The environmental group is pushing the administration to assess the impact of drilling as the Energy Department weighs whether to allow more liquefied natural gas exports - a debate that so far has centered mostly on economic arguments.
The department "has refused to prepare an environmental impact statement to help it wrestle with the weighty export decisions," the group said in a report laying out its case for a broader environmental review.
"Worse, it has refused even to acknowledge that it has the tools to do so, even though its own modeling system could go far to help answer the vital questions now before it."
The issue of potential LNG exports has become an increasingly hot-button topic.
Some lawmakers contend that exports would inevitably increase prices for domestic users, while others argue exports are necessary to support strong domestic production.
Seeking to ensure they will not be left out of the debate, groups like the Sierra Club have ratcheted up their attacks on proposed export projects, which they say will lead to expanded use of a controversial drilling practice, hydraulic fracturing.
The Obama administration rejected the Sierra Club's earlier request to intervene in the case of Cheniere's Sabine Pass terminal in Louisiana, the first and so far only LNG export facility to be approved by the current administration.
It argued that the Federal Energy Regulatory Commission's environmental assessment, which focused on the effects of building the terminal, was sufficient.

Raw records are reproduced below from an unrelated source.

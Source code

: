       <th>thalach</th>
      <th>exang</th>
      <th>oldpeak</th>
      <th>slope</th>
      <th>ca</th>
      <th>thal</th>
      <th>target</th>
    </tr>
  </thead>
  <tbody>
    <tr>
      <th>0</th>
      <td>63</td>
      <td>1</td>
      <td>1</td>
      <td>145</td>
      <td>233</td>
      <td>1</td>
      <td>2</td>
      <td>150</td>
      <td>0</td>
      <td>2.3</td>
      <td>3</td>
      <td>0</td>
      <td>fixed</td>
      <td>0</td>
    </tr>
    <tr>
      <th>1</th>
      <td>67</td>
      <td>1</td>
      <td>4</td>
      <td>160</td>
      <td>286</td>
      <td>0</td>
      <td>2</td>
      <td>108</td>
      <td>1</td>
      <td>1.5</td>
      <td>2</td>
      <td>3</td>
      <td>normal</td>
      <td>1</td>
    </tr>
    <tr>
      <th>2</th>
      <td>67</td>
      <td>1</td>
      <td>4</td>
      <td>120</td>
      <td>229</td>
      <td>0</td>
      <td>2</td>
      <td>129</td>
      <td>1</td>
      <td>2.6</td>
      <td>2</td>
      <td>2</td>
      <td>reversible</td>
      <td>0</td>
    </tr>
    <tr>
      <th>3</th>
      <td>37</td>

The department said it cannot reasonably foresee how much drilling would increase, and where, due to permitting of an individual project. But the Sierra Club contends the department's National Energy Modeling System (NEMS) can model the effects of increased exports on gas production.
The same model was used in the report released by the department's Energy Information Administration in January evaluating the potential price impacts of allowing more companies to sell gas abroad.
MORE EXPORTS = MORE FRACKING?
Advances in horizontal drilling and hydraulic fracturing have allowed drillers to tap vast shale gas resources, placing the United States in a position to become a major gas exporter after years of concerns the it would need to rely on imports.
Critics of shale gas production say fracking, which involves injecting a cocktail of water, sand and chemicals underground to release fuel, threatens the safety of drinking water, and that the rise in shale drilling pollutes the air.
Drillers dispute the notion that fracking is unsafe, saying the practice has been carried out for decades without significantly harming the environment.
Gas exports to all but a handful of countries need approval from the Energy Department. After approving Sabine Pass, the department said it would postpone decisions on additional export applications pending the release of a economic study, expected within the next few weeks.